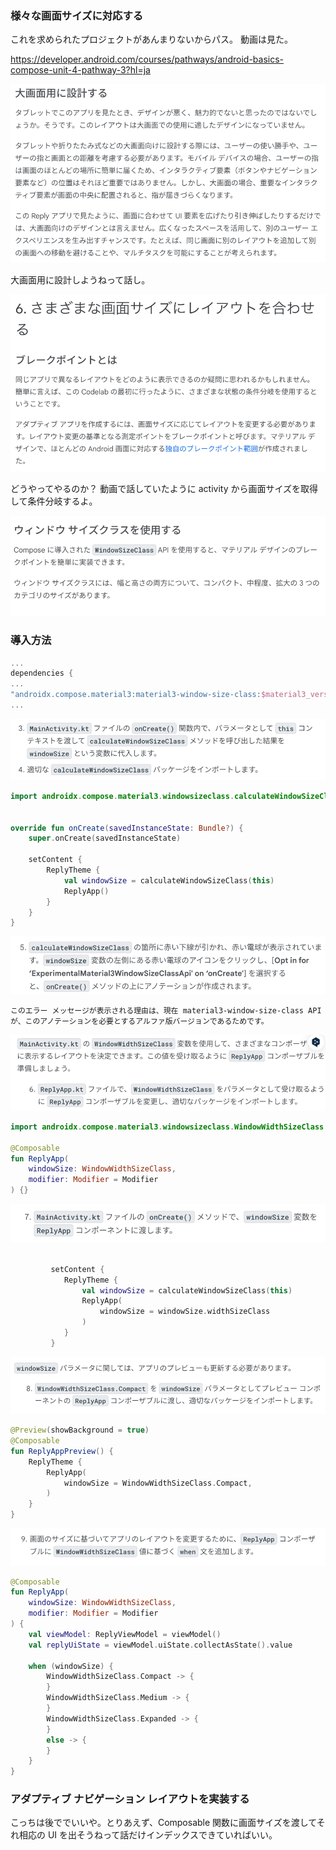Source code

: ### 様々な画面サイズに対応する

これを求められたプロジェクトがあんまりないからパス。
動画は見た。

https://developer.android.com/courses/pathways/android-basics-compose-unit-4-pathway-3?hl=ja

![img.png](img.png)

大画面用に設計しようねって話し。

![img_1.png](img_1.png)

どうやってやるのか？
動画で話していたように activity から画面サイズを取得して条件分岐するよ。

![img_2.png](img_2.png)

### 導入方法

```kotlin
...
dependencies {
...
"androidx.compose.material3:material3-window-size-class:$material3_version"
...
```

![img_3.png](img_3.png)

```kotlin
import androidx.compose.material3.windowsizeclass.calculateWindowSizeClass
        

override fun onCreate(savedInstanceState: Bundle?) {
    super.onCreate(savedInstanceState)

    setContent {
        ReplyTheme {
            val windowSize = calculateWindowSizeClass(this)
            ReplyApp()
        }
    }
}
```

![img_4.png](img_4.png)

```text
このエラー メッセージが表示される理由は、現在 material3-window-size-class API が、このアノテーションを必要とするアルファ版バージョンであるためです。
```

![img_5.png](img_5.png)

```kotlin
import androidx.compose.material3.windowsizeclass.WindowWidthSizeClass

@Composable
fun ReplyApp(
    windowSize: WindowWidthSizeClass,
    modifier: Modifier = Modifier
) {}
```

![img_6.png](img_6.png)


```kotlin

         setContent {
            ReplyTheme {
                val windowSize = calculateWindowSizeClass(this)
                ReplyApp(
                    windowSize = windowSize.widthSizeClass
                )
            }
         }
```

![img_7.png](img_7.png)

```kotlin
@Preview(showBackground = true)
@Composable
fun ReplyAppPreview() {
    ReplyTheme {
        ReplyApp(
            windowSize = WindowWidthSizeClass.Compact,
        )
    }
}
```

![img_8.png](img_8.png)

```kotlin
@Composable
fun ReplyApp(
    windowSize: WindowWidthSizeClass,
    modifier: Modifier = Modifier
) {
    val viewModel: ReplyViewModel = viewModel()
    val replyUiState = viewModel.uiState.collectAsState().value

    when (windowSize) {
        WindowWidthSizeClass.Compact -> {
        }
        WindowWidthSizeClass.Medium -> {
        }
        WindowWidthSizeClass.Expanded -> {
        }
        else -> {
        }
    }
}
```

### アダプティブ ナビゲーション レイアウトを実装する

こっちは後ででいいや。とりあえず、Composable 関数に画面サイズを渡してそれ相応の UI を出そうねって話だけインデックスできていればいい。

• What is needed:
Every line in the data that holds "onCreate" should be copied out.

• Output of the exercise:
override fun onCreate(savedInstanceState: Bundle?) {
    super.onCreate(savedInstanceState)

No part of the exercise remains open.